Laurent Eyraud Chaume

On doit pouvoir (manger, NDLR), dormir, avoir des salaires. On a perdu politiquement et on est dans une attente comme si on voulait revenir en arrière. Mais c’est trop tard. La logique d’effondrement écologique et des services publics est déjà en cours.

 

On régresse sur la civilisation pour la culture.  Le nombre de places et d’inscrits dans un théâtre est un bon indicateur. Mais la question est « Comment on va au théâtre ? Pourquoi ? Qu’est-ce que ça provoque dans la société ? Comment les gamins vont-ils avoir la possibilité de parler avec des artistes ? » On a un rapport à la consommation dans la société du spectacle qui est effarant. Il y a des théâtres qui font « du chiffre ».

 

Laurent Eyraud Chaume

 

Les troupes de théâtre veulent avoir des salaires et la reconnaissance de la presse (de toutes manières, il n’y a plus de journalistes). Elles ont une sincérité artistique. Comment les CDN et les scènes nationales peuvent-elles construire un espace de résistance à cet ensauvagement ? On n’y arrive pas pour l’instant.

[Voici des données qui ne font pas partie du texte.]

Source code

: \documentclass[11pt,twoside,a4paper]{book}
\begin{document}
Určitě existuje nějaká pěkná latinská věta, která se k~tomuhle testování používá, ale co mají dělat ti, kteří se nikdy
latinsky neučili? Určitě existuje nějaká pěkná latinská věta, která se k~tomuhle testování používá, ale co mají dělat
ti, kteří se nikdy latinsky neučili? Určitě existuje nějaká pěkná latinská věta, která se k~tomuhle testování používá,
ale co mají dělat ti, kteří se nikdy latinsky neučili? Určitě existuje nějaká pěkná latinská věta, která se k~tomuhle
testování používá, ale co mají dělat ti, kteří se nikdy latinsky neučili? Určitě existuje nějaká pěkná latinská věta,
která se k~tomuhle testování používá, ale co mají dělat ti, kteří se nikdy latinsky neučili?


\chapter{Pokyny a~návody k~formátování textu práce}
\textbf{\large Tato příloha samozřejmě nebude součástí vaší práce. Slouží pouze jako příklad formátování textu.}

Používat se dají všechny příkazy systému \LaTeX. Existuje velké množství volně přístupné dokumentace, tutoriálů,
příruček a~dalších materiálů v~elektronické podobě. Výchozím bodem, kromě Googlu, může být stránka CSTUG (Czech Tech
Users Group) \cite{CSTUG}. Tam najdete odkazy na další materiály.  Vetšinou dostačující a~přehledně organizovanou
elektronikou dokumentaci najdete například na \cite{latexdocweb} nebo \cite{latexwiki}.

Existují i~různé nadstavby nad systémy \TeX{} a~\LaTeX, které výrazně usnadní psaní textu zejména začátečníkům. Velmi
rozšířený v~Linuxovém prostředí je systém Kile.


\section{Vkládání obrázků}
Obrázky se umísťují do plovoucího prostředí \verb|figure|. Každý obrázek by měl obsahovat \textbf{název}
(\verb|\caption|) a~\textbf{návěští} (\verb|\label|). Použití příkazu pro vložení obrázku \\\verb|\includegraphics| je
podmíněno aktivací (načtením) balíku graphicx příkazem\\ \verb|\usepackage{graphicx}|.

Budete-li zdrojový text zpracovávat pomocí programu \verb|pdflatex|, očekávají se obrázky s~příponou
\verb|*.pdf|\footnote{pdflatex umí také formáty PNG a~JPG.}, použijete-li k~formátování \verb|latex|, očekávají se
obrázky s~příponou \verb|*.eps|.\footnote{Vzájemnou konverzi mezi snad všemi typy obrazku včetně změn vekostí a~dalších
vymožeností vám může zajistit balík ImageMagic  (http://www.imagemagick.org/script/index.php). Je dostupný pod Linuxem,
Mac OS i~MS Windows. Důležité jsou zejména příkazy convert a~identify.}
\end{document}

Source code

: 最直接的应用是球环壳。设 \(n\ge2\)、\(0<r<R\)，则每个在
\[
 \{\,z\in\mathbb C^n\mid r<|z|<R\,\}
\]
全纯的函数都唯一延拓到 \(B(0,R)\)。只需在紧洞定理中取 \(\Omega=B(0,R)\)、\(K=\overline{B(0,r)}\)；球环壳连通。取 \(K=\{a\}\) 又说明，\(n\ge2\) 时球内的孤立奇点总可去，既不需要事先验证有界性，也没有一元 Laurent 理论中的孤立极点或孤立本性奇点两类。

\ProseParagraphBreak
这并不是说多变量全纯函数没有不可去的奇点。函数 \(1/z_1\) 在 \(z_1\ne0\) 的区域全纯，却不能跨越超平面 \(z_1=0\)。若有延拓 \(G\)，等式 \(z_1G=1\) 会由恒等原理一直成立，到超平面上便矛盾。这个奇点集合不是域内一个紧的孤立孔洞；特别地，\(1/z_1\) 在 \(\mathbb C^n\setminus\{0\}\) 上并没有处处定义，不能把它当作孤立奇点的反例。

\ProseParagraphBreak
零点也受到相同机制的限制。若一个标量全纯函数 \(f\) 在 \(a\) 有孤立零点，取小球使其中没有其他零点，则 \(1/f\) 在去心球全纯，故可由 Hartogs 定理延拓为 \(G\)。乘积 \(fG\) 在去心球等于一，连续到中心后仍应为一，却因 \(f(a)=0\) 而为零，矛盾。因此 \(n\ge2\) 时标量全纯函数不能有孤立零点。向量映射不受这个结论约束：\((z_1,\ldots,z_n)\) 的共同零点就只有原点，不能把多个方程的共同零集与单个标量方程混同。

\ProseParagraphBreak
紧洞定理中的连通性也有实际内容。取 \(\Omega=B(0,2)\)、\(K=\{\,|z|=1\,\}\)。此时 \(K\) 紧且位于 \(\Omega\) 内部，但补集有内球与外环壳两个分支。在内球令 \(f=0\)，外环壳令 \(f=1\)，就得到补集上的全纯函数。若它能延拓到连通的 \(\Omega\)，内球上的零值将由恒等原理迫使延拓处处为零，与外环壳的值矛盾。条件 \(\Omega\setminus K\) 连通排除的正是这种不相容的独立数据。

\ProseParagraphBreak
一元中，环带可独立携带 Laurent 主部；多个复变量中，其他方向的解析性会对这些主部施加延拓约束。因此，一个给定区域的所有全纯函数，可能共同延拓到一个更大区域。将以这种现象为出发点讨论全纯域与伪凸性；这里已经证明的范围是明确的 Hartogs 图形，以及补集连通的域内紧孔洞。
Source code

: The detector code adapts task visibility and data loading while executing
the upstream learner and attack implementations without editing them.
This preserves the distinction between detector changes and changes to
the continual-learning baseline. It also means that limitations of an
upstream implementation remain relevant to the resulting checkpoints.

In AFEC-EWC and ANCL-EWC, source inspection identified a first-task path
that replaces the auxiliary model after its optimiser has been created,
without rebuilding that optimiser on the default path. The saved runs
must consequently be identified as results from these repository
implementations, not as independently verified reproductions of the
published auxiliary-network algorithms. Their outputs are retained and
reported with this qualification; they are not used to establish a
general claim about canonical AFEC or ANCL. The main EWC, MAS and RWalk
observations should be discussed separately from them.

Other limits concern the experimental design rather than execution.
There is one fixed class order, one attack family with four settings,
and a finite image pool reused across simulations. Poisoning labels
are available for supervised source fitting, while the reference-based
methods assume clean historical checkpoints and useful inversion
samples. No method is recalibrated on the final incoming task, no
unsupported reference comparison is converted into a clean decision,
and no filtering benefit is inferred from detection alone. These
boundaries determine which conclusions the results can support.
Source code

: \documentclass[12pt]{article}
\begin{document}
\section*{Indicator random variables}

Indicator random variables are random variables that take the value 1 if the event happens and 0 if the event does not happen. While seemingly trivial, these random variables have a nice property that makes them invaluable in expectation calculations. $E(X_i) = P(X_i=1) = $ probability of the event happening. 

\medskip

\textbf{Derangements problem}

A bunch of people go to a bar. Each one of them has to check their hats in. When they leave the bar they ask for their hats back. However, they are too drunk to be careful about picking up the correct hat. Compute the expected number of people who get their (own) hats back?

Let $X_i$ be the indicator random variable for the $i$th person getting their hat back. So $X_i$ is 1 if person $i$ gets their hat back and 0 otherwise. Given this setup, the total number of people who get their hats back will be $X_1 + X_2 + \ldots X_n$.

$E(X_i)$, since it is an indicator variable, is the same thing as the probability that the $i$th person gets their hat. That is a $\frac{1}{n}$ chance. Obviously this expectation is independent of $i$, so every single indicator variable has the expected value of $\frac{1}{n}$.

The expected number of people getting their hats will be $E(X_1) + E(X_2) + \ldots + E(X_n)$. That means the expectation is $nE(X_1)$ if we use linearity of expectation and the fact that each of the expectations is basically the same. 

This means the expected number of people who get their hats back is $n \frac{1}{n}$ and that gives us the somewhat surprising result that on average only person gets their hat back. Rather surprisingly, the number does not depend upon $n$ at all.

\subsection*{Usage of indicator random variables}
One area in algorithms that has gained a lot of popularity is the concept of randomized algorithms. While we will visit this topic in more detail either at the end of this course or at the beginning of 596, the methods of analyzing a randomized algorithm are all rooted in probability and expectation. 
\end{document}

On nous dit : « Vous ne pouvez pas critiquer les CDN et les scènes nationales, car après ce sera votre tour. » Nous, notre tour, on l’a déjà vécu. Les compagnies de théâtre ne sont plus financées. Il n’y a plus d’aide au projet. Les compagnies sont soit proches de l’institution ; soit elles inventent un nouveau modèle de création qui ont parfois des échos. Je suis produit par une scène nationale, donc je ne vais pas cracher dans la soupe. On est dans un bateau et l’eau monte. Les premiers qui sombrent sont ceux qui sont dans la soute. C’est la logique de la culture.